When doing intranet projects, you either face situations where there are too many requests for metrics or where there aren’t any. I fear the latter. It means that there is no real pain guiding the project. In such cases it is usually playing catchup with another agency’s “cool social app” or with one person’s ideology that “everything should be wiki”.

What we need in situations where metrics are discussed is a dose of “business value thinking”. It is about discussing how to take what we know now and raise it a level or two to provide greater business value. James Robertson has written two excellent articles that point in this direction.

Business value thinking is not a separate process; it is a mindset that must be embedded during the project. It is about seeing the need for real improvement. And this can be done quickly with few resources as James mentions in his article.

Metadata fundamentals for intranets and websites

James Robertson has written a simple and clear article on the use of metadata for intranets and websites.

Metadata is one of the key elements of site design and management, and is often a driving factor for the purchase of a content management system (or other similar publishing tools).

While metadata can be used in many complex and powerful ways, most sites benefit from keeping it pretty simple.

Only capture the metadata you need, and make it very simple for authors to enter it. Recognise that there is a cost (in effort and usability) for every metadata field established, and therefore focus efforts on clear business or site needs.

News you can use

Gerry Mcgovern has some real good advise for the online newsroom:

"In an age of attention deficit and impatience, news created on organizational websites and intranets needs to be brutally action-oriented and to-the-point It needs to help people do things. It needs to be practical and real. And it needs to be newsworthy-not simply put up because it's Tuesday and we need to publish something."

I've added this to my post on Designing the Online Newsroom.

Exploring the Intranet Hive

Cairo Walker from StepTwo Designs provides another perspective on managing intranets. He introduces the "hive" concept that explores the following in a two part article (part 1, part 2):

Blog on KM & intranets

Simon Goh is going through a major knowledge management project and is blogging his about his experiences. He has a post on preparing content for the intranet when you have a large pool of contributors. Good points. [Disclosure: we worked on the project together.]

Intranet Information Architecture

Latest by Jakob Nielsen on intranet IA:

"In our study, task-based structures often endured better than intranets organized departmentally. In our user testing of intranets, we've also found that task-based navigation tends to facilitate ease-of-learning. Thus, the benefits for IA durability are just one more argument in favor of adopting a task-based structure for your intranet."

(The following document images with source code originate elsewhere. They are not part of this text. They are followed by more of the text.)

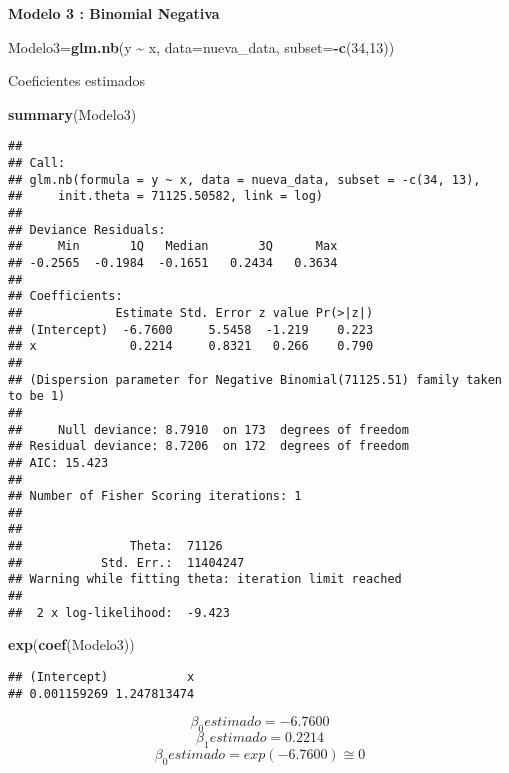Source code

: \documentclass[]{article}
\newenvironment{Shaded}{\begin{snugshade}}{\end{snugshade}}
\newcommand{\DataTypeTok}[1]{\textcolor[rgb]{0.13,0.29,0.53}{#1}}
\newcommand{\DecValTok}[1]{\textcolor[rgb]{0.00,0.00,0.81}{#1}}
\newcommand{\KeywordTok}[1]{\textcolor[rgb]{0.13,0.29,0.53}{\textbf{#1}}}
\newcommand{\NormalTok}[1]{#1}
\newcommand{\OperatorTok}[1]{\textcolor[rgb]{0.81,0.36,0.00}{\textbf{#1}}}
\newcommand{\StringTok}[1]{\textcolor[rgb]{0.31,0.60,0.02}{#1}}
\begin{document}
\textbf{Modelo 3 : Binomial Negativa}

\begin{Shaded}
\begin{Highlighting}[]
\NormalTok{Modelo3=}\KeywordTok{glm.nb}\NormalTok{(y }\OperatorTok{\textasciitilde{}}\StringTok{ }\NormalTok{x, }\DataTypeTok{data=}\NormalTok{nueva\_data, }\DataTypeTok{subset=}\OperatorTok{{-}}\KeywordTok{c}\NormalTok{(}\DecValTok{34}\NormalTok{,}\DecValTok{13}\NormalTok{))}
\end{Highlighting}
\end{Shaded}

Coeficientes estimados

\begin{Shaded}
\begin{Highlighting}[]
\KeywordTok{summary}\NormalTok{(Modelo3)                  }
\end{Highlighting}
\end{Shaded}

\begin{verbatim}
## 
## Call:
## glm.nb(formula = y ~ x, data = nueva_data, subset = -c(34, 13), 
##     init.theta = 71125.50582, link = log)
## 
## Deviance Residuals: 
##     Min       1Q   Median       3Q      Max  
## -0.2565  -0.1984  -0.1651   0.2434   0.3634  
## 
## Coefficients:
##             Estimate Std. Error z value Pr(>|z|)
## (Intercept)  -6.7600     5.5458  -1.219    0.223
## x             0.2214     0.8321   0.266    0.790
## 
## (Dispersion parameter for Negative Binomial(71125.51) family taken to be 1)
## 
##     Null deviance: 8.7910  on 173  degrees of freedom
## Residual deviance: 8.7206  on 172  degrees of freedom
## AIC: 15.423
## 
## Number of Fisher Scoring iterations: 1
## 
## 
##               Theta:  71126 
##           Std. Err.:  11404247 
## Warning while fitting theta: iteration limit reached 
## 
##  2 x log-likelihood:  -9.423
\end{verbatim}

\begin{Shaded}
\begin{Highlighting}[]
\KeywordTok{exp}\NormalTok{(}\KeywordTok{coef}\NormalTok{(Modelo3))}
\end{Highlighting}
\end{Shaded}

\begin{verbatim}
## (Intercept)           x 
## 0.001159269 1.247813474
\end{verbatim}

\[\beta_0  estimado = -6.7600\] \[\beta_1  estimado = 0.2214\]
\[\beta_0  estimado = exp(-6.7600)  \cong 0\]
\end{document}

Intranets: what staff really want

Gerry McGovern did a survey and found out that staff really care about a few things that matter to them: finding people and finding forms and procedures.

"First and foremost, staff see the intranet as a practical place that should make it easier for them to do their jobs. While things like wikis, blogs and personalization got some votes, they were way down on the list when compared to finding people and forms."

Survey: User-driven intranet and portal personalisation

James Robertson at Step Two Designs has put up a survey to find out the use of personalization features in intranets and portals.

Here's our chance to get some hard facts on this issue. Fill in the survey (even if you haven't implemented personalisation).

Intranets not realizing productivity gains

Gerry McGovern nails it right with the state of current intranets. The intranet mindset is still in its infancy. And stakeholders and management are to blame -- they're clueless about the ground reality and potential opportunities.

"A great many intranets are not achieving their potential because, at a very basic level, they are not being managed. Nobody is really in charge and there are no proper business metrics in place to measure success."